[What you have to do]
Every line of the entries below that includes "Problema" belongs in the answer, copied as written.
───── Data excerpts ─────
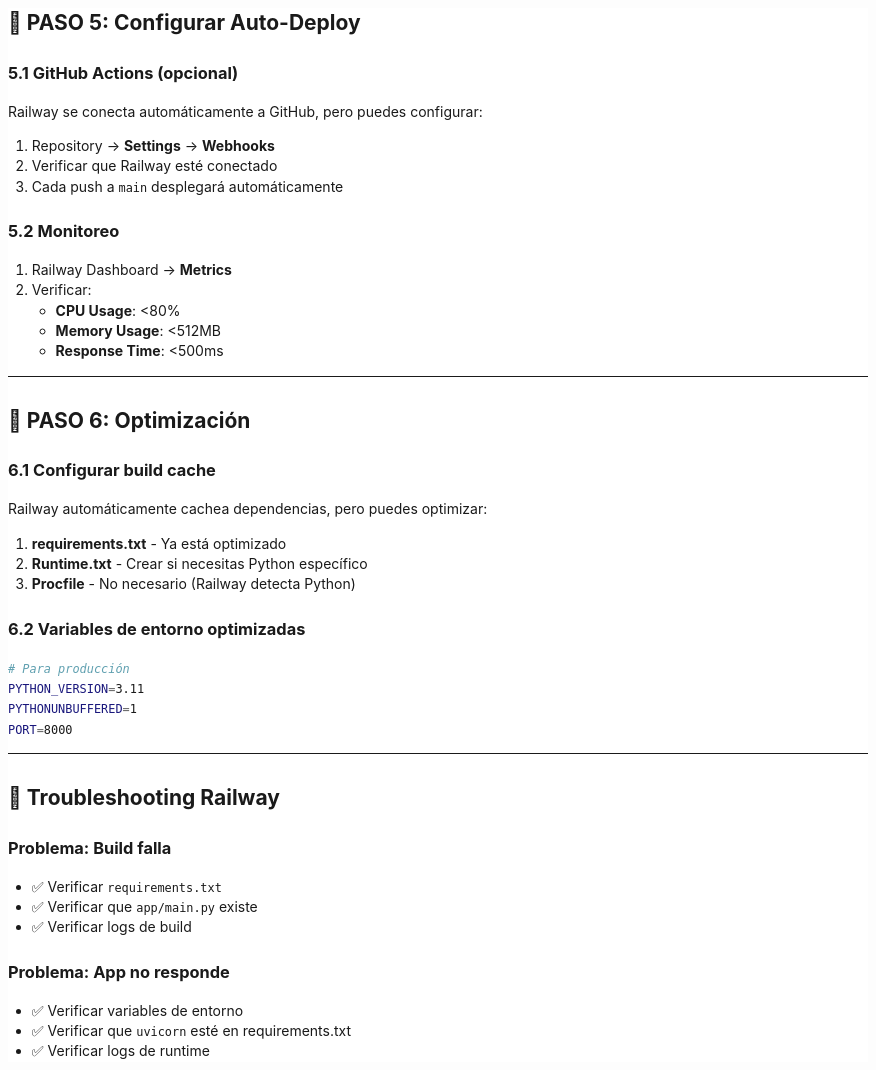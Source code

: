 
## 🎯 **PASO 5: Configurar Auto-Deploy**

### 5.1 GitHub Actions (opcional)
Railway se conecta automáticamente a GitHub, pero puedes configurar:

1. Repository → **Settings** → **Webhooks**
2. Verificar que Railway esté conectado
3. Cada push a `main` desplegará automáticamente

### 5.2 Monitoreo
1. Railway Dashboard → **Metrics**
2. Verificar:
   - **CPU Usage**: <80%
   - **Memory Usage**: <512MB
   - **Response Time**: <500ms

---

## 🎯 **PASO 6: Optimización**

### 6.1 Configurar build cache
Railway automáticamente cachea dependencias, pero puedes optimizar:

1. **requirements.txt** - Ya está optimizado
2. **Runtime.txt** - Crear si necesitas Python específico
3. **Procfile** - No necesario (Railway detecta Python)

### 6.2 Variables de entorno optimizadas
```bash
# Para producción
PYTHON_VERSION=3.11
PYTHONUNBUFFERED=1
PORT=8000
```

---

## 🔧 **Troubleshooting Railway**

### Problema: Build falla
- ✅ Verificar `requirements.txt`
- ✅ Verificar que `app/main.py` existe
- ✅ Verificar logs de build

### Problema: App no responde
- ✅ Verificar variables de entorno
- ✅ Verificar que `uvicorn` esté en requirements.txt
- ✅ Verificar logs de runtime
─────
───── Data excerpts ─────
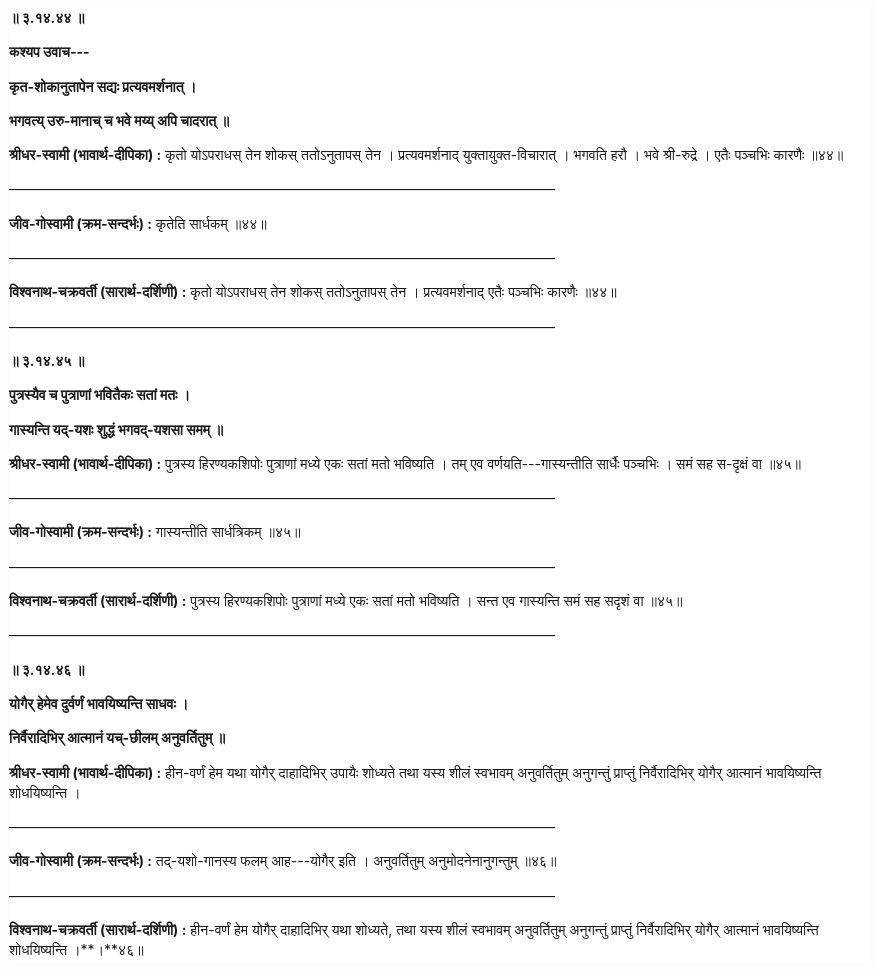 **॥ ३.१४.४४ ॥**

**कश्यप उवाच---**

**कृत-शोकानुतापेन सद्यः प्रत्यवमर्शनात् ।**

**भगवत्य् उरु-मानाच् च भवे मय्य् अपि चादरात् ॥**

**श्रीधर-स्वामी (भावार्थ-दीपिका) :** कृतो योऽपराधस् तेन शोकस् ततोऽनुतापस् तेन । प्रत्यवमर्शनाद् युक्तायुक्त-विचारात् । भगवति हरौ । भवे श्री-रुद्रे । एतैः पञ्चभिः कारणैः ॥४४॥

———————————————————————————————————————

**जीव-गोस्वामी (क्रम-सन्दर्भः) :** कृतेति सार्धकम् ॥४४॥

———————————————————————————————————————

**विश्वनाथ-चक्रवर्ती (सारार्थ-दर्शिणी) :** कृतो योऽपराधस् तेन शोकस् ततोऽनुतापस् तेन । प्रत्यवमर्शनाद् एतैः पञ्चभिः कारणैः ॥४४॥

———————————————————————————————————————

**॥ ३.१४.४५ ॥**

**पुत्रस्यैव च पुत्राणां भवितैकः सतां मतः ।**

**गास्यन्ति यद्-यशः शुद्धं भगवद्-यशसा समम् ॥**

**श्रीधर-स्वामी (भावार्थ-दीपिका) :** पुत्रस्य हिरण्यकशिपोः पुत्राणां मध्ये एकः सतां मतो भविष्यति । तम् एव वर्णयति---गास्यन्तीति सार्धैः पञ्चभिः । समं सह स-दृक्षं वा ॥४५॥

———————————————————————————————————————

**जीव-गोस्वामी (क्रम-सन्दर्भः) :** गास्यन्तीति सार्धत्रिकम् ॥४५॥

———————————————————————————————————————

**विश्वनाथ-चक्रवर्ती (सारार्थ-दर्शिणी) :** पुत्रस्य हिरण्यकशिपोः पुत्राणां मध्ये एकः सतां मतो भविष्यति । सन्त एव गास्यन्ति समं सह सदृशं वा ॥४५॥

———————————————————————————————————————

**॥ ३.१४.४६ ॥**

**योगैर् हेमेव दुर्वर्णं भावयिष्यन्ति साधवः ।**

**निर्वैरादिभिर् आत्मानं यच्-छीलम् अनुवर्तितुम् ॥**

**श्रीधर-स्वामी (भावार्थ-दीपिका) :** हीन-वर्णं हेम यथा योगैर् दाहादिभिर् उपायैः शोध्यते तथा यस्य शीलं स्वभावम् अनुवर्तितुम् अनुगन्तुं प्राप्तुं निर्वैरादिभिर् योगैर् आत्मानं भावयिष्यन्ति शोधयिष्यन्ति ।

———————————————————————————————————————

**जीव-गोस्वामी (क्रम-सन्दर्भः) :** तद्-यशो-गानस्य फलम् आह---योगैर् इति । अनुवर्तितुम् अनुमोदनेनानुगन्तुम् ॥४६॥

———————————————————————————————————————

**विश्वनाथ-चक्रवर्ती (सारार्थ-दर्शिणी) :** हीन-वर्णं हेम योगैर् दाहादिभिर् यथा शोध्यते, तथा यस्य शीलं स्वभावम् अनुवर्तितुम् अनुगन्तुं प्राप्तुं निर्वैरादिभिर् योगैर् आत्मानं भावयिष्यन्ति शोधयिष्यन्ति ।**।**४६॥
─────
[Task answer]
### Problema: Build falla
### Problema: App no responde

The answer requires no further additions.